Stored data:
↓
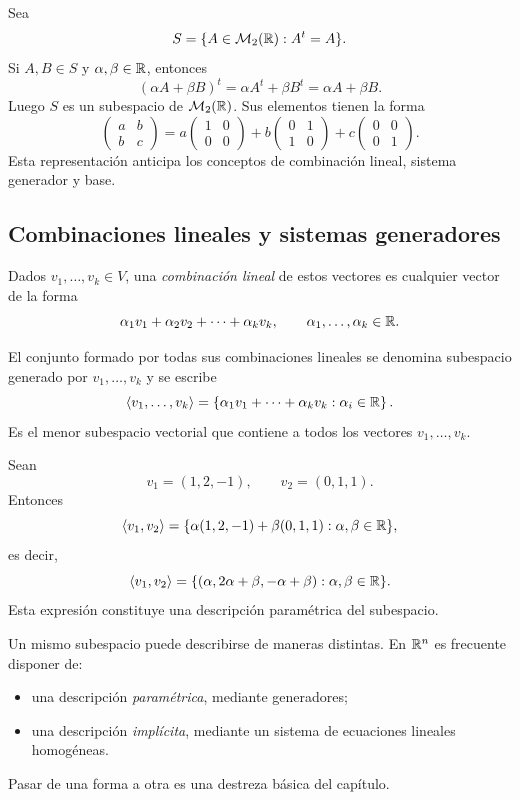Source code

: \begin{example}
Sea
\[
S=\{A\in\mathcal M_2(\mathbb{R}):A^t=A\}.
\]
Si $A,B\in S$ y $\alpha,\beta\in\mathbb{R}$, entonces
\[
(\alpha A+\beta B)^t
=\alpha A^t+\beta B^t
=\alpha A+\beta B.
\]
Luego $S$ es un subespacio de $\mathcal M_2(\mathbb{R})$. Sus elementos tienen la forma
\[
\begin{pmatrix}
a&b\\
b&c
\end{pmatrix}
=
a\begin{pmatrix}1&0\\0&0\end{pmatrix}
+b\begin{pmatrix}0&1\\1&0\end{pmatrix}
+c\begin{pmatrix}0&0\\0&1\end{pmatrix}.
\]
Esta representación anticipa los conceptos de combinación lineal, sistema generador y base.
\end{example}

\subsection{Combinaciones lineales y sistemas generadores}

\begin{definition}
Dados $v_1,\ldots,v_k\in V$, una \emph{combinación lineal} de estos vectores es cualquier vector de la forma
\[
\alpha_1v_1+\alpha_2v_2+\cdots+\alpha_kv_k,
\qquad
\alpha_1,\ldots,\alpha_k\in\mathbb{R}.
\]
\end{definition}

El conjunto formado por todas sus combinaciones lineales se denomina subespacio generado por $v_1,\ldots,v_k$ y se escribe
\[
\langle v_1,\ldots,v_k\rangle
=
\left\{
\alpha_1v_1+\cdots+\alpha_kv_k:
\alpha_i\in\mathbb{R}
\right\}.
\]
Es el menor subespacio vectorial que contiene a todos los vectores $v_1,\ldots,v_k$.

\begin{example}
Sean
\[
v_1=(1,2,-1),
\qquad
v_2=(0,1,1).
\]
Entonces
\[
\langle v_1,v_2\rangle
=
\{\alpha(1,2,-1)+\beta(0,1,1):\alpha,\beta\in\mathbb{R}\},
\]
es decir,
\[
\langle v_1,v_2\rangle
=
\{(\alpha,2\alpha+\beta,-\alpha+\beta):\alpha,\beta\in\mathbb{R}\}.
\]
Esta expresión constituye una descripción paramétrica del subespacio.
\end{example}

Un mismo subespacio puede describirse de maneras distintas. En $\mathbb{R}^n$ es frecuente disponer de:
\begin{itemize}
\item una descripción \emph{paramétrica}, mediante generadores;
\item una descripción \emph{implícita}, mediante un sistema de ecuaciones lineales homogéneas.
\end{itemize}
Pasar de una forma a otra es una destreza básica del capítulo.

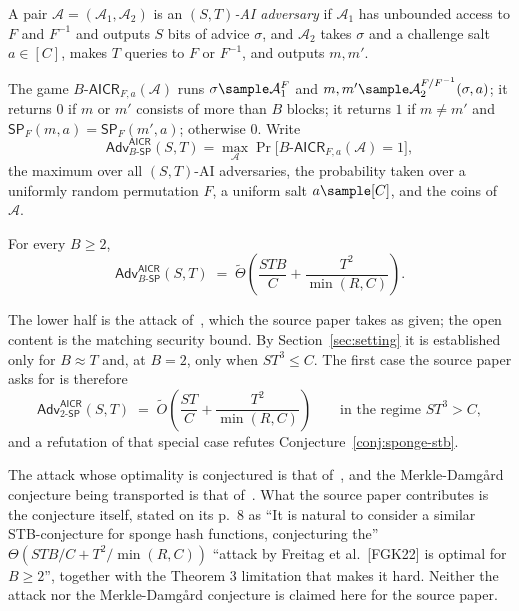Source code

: \documentclass{conjura-conjecture}
\newcommand{\SP}{\mathsf{SP}}
\newcommand{\Adv}{\mathsf{Adv}}
\newcommand{\AICR}{\mathsf{AICR}}
\newcommand{\tO}{\tilde{O}}
\newcommand{\tTh}{\tilde{\Theta}}
\begin{document}
\begin{definition}\label{def:aicr}
A pair $\mathcal{A} = (\mathcal{A}_{1}, \mathcal{A}_{2})$ is an
\emph{$(S,T)$-AI adversary} if $\mathcal{A}_{1}$ has unbounded access
to $F$ and $F^{-1}$ and outputs $S$ bits of advice $\sigma$, and
$\mathcal{A}_{2}$ takes $\sigma$ and a challenge salt $a \in [C]$,
makes $T$ queries to $F$ or $F^{-1}$, and outputs $m, m'$.

The game $B\text{-}\AICR_{F,a}(\mathcal{A})$ runs
$\sigma \sample \mathcal{A}_{1}^{F}$ and
$m, m' \sample \mathcal{A}_{2}^{F/F^{-1}}(\sigma, a)$; it returns $0$
if $m$ or $m'$ consists of more than $B$ blocks; it returns $1$ if
$m \ne m'$ and $\SP_{F}(m,a) = \SP_{F}(m',a)$; otherwise $0$. Write
\[
  \Adv^{\AICR}_{B\text{-}\SP}(S,T)
  = \max_{\mathcal{A}}
    \Pr\bigl[B\text{-}\AICR_{F,a}(\mathcal{A}) = 1\bigr],
\]
the maximum over all $(S,T)$-AI adversaries, the probability taken over
a uniformly random permutation $F$, a uniform salt $a \sample [C]$, and
the coins of $\mathcal{A}$.
\end{definition}

\begin{conjecture}\label{conj:sponge-stb}
For every $B \ge 2$,
\[
  \Adv^{\AICR}_{B\text{-}\SP}(S,T)
  \;=\; \tTh\!\left(\frac{STB}{C}
        + \frac{T^{2}}{\min(R,C)}\right).
\]
\end{conjecture}

The lower half is the attack of~\cite{FGK22}, which the source paper
takes as given; the open content is the matching security bound. By
Section~\ref{sec:setting} it is established only for $B \approx T$ and,
at $B = 2$, only when $ST^{3} \le C$. The first case the source paper
asks for is therefore
\[
  \Adv^{\AICR}_{2\text{-}\SP}(S,T)
  \;=\; \tO\!\left(\frac{ST}{C}
        + \frac{T^{2}}{\min(R,C)}\right)
  \qquad \text{in the regime } ST^{3} > C,
\]
and a refutation of that special case refutes
Conjecture~\ref{conj:sponge-stb}.

\begin{remark}\label{rem:attribution}
The attack whose optimality is conjectured is that
of~\cite{FGK22}, and the Merkle-Damg\aa{}rd conjecture being
transported is that of~\cite{ACDW20}. What the source paper contributes
is the conjecture itself, stated on its p.~8 as ``It is natural to
consider a similar STB-conjecture for sponge hash functions,
conjecturing the'' $\Theta(STB/C + T^{2}/\min(R,C))$ ``attack by
Freitag et al.\ [FGK22] is optimal for $B \ge 2$'', together with the
Theorem 3 limitation that makes it hard. Neither the attack nor the
Merkle-Damg\aa{}rd conjecture is claimed here for the source paper.
\end{remark}
\end{document}

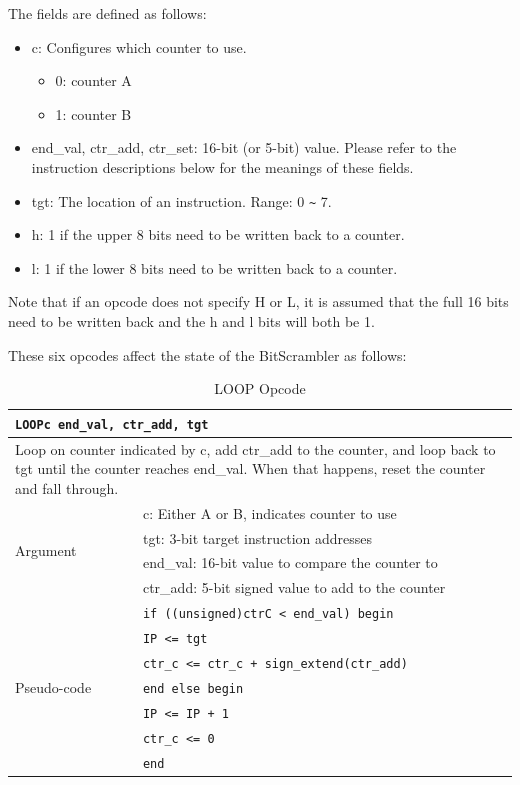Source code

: \documentclass[main\_\_EN.tex]{subfiles}
\begin{document}
The fields are defined as follows:


\begin{itemize}\item c: Configures which counter to use.
\begin{itemize}
    \item 0: counter A
    \item 1: counter B
\end{itemize}
\item end\_val, ctr\_add, ctr\_set: 16-bit (or 5-bit) value. Please refer to the instruction descriptions below for the meanings of these fields.
\item tgt: The location of an instruction. Range: 0 \verb+~+ 7.
\item h: 1 if the upper 8 bits need to be written back to a counter.
\item l: 1 if the lower 8 bits need to be written back to a counter.
\end{itemize}

Note that if an opcode does not specify H or L, it is assumed that the full 16 bits need to be written back and the h and l bits will both be 1.

These six opcodes affect the state of the BitScrambler as follows:

\begin{table}[H]
\caption{LOOP Opcode}
\label{tab:bitscrm-loop-opcode}
\begin{tabular}{|l|l|}
\hline
\multicolumn{2}{|l|}{\texttt{LOOPc end\_val, ctr\_add, tgt}} \\
\hline
\multicolumn{2}{|L{17cm}|}{Loop on counter indicated by c, add ctr\_add to the counter, and loop back to tgt until the counter reaches end\_val. When that happens, reset the counter and fall through.} \\
\hline
\multirow{4}{*}{Argument} & c: Either A or B, indicates counter to use \\
& tgt: 3-bit target instruction addresses \\
& end\_val: 16-bit value to compare the counter to \\
& ctr\_add: 5-bit signed value to add to the counter \\
\hline
\multirow{7}{*}{Pseudo-code} & \texttt{if ((unsigned)ctrC < end\_val) begin} \\
& \hspace*{4mm} \texttt{IP <= tgt} \\
& \hspace*{4mm} \texttt{ctr\_c <= ctr\_c + sign\_extend(ctr\_add)} \\
& \texttt{end else begin} \\
& \hspace*{4mm} \texttt{IP <= IP + 1} \\
& \hspace*{4mm} \texttt{ctr\_c <= 0} \\
& \texttt{end} \\
\hline
\end{tabular}
\end{table}
\end{document}
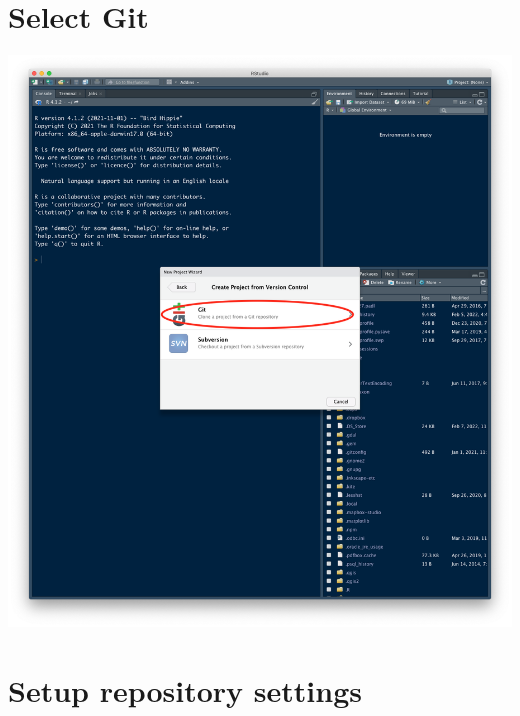 \documentclass[
  12pt,
]{book}
\begin{document}
\hypertarget{select-git}{%
\section{Select Git}\label{select-git}}

\includegraphics{images/clone_step4.png}

\hypertarget{setup-repository-settings}{%
\section{Setup repository settings}\label{setup-repository-settings}}
\end{document}
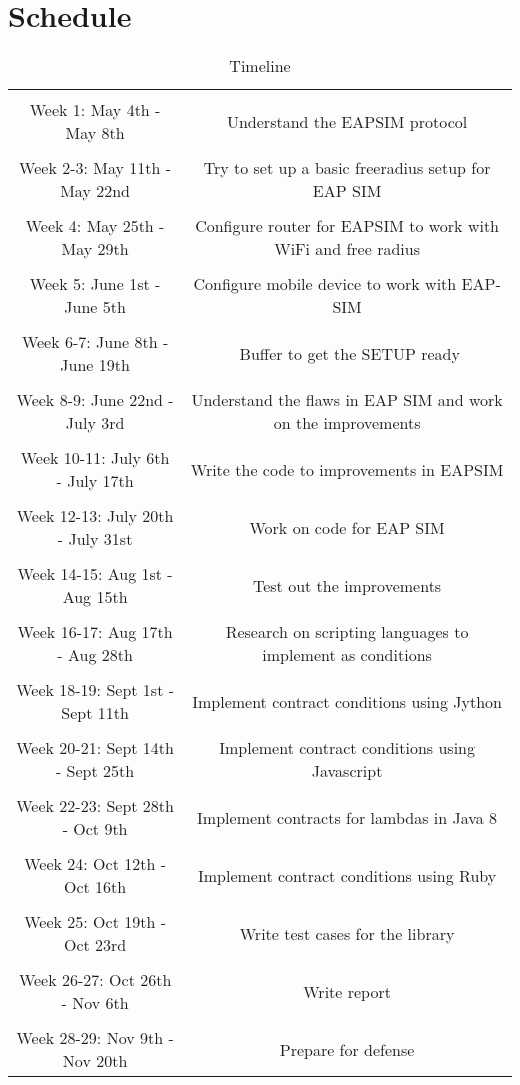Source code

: \documentclass{article}
\begin{document}
\section{Schedule}
\label{sec:Section 3}
\begin{table}[ht]
\caption{Timeline}
\centering 
\begin{tabular}{c c}
\hline \hline   
\\               
Week 1: May 4th - May 8th  & Understand the EAP­SIM protocol\\
\\
Week 2-3: May 11th - May 22nd  & Try to set up a basic freeradius setup for EAP SIM\\
\\
Week 4: May 25th - May 29th & Configure router for EAP­SIM to work with WiFi and free radius \\
\\
Week 5: June 1st - June 5th  & Configure mobile device to work with EAP­SIM \\
\\
Week 6-7: June 8th - June 19th  & ­ Buffer to get the SETUP ready\\
\\
Week 8-9: June 22nd - July 3rd & Understand the flaws in EAP SIM and work on the improvements \\
\\
Week 10-11: July 6th - July 17th  & Write the code to improvements in EAP­SIM\\ 
\\
Week 12-13: July 20th - July 31st & Work on code for EAP SIM \\
\\
Week 14-15: Aug 1st - Aug 15th  & Test out the improvements\\
\\
Week 16-17: Aug 17th - Aug 28th & Research on scripting languages to implement as conditions \\
\\
Week 18-19: Sept 1st - Sept 11th  & Implement contract conditions using Jython\\
\\
Week 20-21: Sept 14th - Sept 25th  & Implement contract conditions using Javascript\\
\\
Week 22-23: Sept 28th - Oct 9th & Implement contracts for lambdas in Java 8\\
\\
Week 24: Oct 12th - Oct 16th  & Implement contract conditions using Ruby\\
\\
Week 25: Oct 19th - Oct 23rd & Write test cases for the library\\
\\
Week 26-27: Oct 26th - Nov 6th & Write report\\
\\
Week 28-29: Nov 9th - Nov 20th  & Prepare for defense\\
\hline
\end{tabular}
\label{table:nonlin}
\end{table}
\clearpage


\end{document}
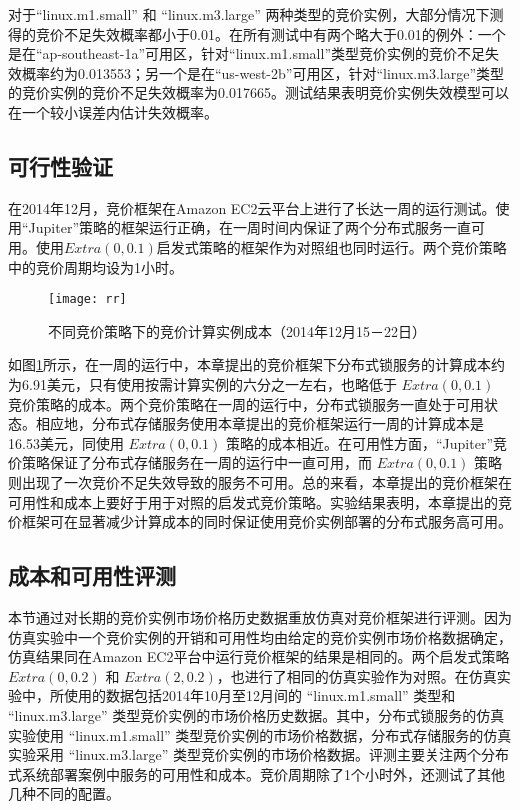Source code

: 对于``linux.m1.small'' 和 ``linux.m3.large'' 两种类型的竞价实例，大部分情况下测得的竞价不足失效概率都小于0.01。在所有测试中有两个略大于0.01的例外：一个是在``ap-southeast-1a''可用区，针对``linux.m1.small''类型竞价实例的竞价不足失效概率约为0.013553；另一个是在``us-west-2b''可用区，针对``linux.m3.large''类型的竞价实例的竞价不足失效概率为0.017665。测试结果表明竞价实例失效模型可以在一个较小误差内估计失效概率。

\subsection{可行性验证}
在2014年12月，竞价框架在Amazon EC2云平台上进行了长达一周的运行测试。使用``Jupiter''策略的框架运行正确，在一周时间内保证了两个分布式服务一直可用。使用$Extra(0, 0.1)$启发式策略的框架作为对照组也同时运行。两个竞价策略中的竞价周期均设为1小时。
\begin{figure}
  \centering
  \texttt{[image: rr]}
  \caption{不同竞价策略下的竞价计算实例成本（2014年12月15－22日）}
  \label{figure:rr}
\end{figure}

如图\ref{figure:rr}所示，在一周的运行中，本章提出的竞价框架下分布式锁服务的计算成本约为6.91美元，只有使用按需计算实例的六分之一左右，也略低于 $Extra(0, 0.1)$ 竞价策略的成本。两个竞价策略在一周的运行中，分布式锁服务一直处于可用状态。相应地，分布式存储服务使用本章提出的竞价框架运行一周的计算成本是16.53美元，同使用 $Extra(0, 0.1)$ 策略的成本相近。在可用性方面，``Jupiter''竞价策略保证了分布式存储服务在一周的运行中一直可用，而 $Extra(0, 0.1)$ 策略则出现了一次竞价不足失效导致的服务不可用。总的来看，本章提出的竞价框架在可用性和成本上要好于用于对照的启发式竞价策略。实验结果表明，本章提出的竞价框架可在显著减少计算成本的同时保证使用竞价实例部署的分布式服务高可用。

\subsection{成本和可用性评测}
\label{subsec:ca}
本节通过对长期的竞价实例市场价格历史数据重放仿真对竞价框架进行评测。因为仿真实验中一个竞价实例的开销和可用性均由给定的竞价实例市场价格数据确定，仿真结果同在Amazon EC2平台中运行竞价框架的结果是相同的。两个启发式策略 $Extra(0, 0.2)$ 和 $Extra(2, 0.2)$，也进行了相同的仿真实验作为对照。在仿真实验中，所使用的数据包括2014年10月至12月间的 ``linux.m1.small'' 类型和 ``linux.m3.large'' 类型竞价实例的市场价格历史数据。其中，分布式锁服务的仿真实验使用 ``linux.m1.small'' 类型竞价实例的市场价格数据，分布式存储服务的仿真实验采用 ``linux.m3.large'' 类型竞价实例的市场价格数据。评测主要关注两个分布式系统部署案例中服务的可用性和成本。竞价周期除了1个小时外，还测试了其他几种不同的配置。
↑
• **Task instructions**
Take the lines above from the one containing "takes as given;" to the one containing "Theorem 3 limitation" and retype them exactly, both ends included, with nothing added.

• **Output of the exercise**
takes as given; the open content is the matching security bound. By
Section~\ref{sec:setting} it is established only for $B \approx T$ and,
at $B = 2$, only when $ST^{3} \le C$. The first case the source paper
asks for is therefore
\[
  \Adv^{\AICR}_{2\text{-}\SP}(S,T)
  \;=\; \tO\!\left(\frac{ST}{C}
        + \frac{T^{2}}{\min(R,C)}\right)
  \qquad \text{in the regime } ST^{3} > C,
\]
and a refutation of that special case refutes
Conjecture~\ref{conj:sponge-stb}.

\begin{remark}\label{rem:attribution}
The attack whose optimality is conjectured is that
of~\cite{FGK22}, and the Merkle-Damg\aa{}rd conjecture being
transported is that of~\cite{ACDW20}. What the source paper contributes
is the conjecture itself, stated on its p.~8 as ``It is natural to
consider a similar STB-conjecture for sponge hash functions,
conjecturing the'' $\Theta(STB/C + T^{2}/\min(R,C))$ ``attack by
Freitag et al.\ [FGK22] is optimal for $B \ge 2$'', together with the
Theorem 3 limitation that makes it hard. Neither the attack nor the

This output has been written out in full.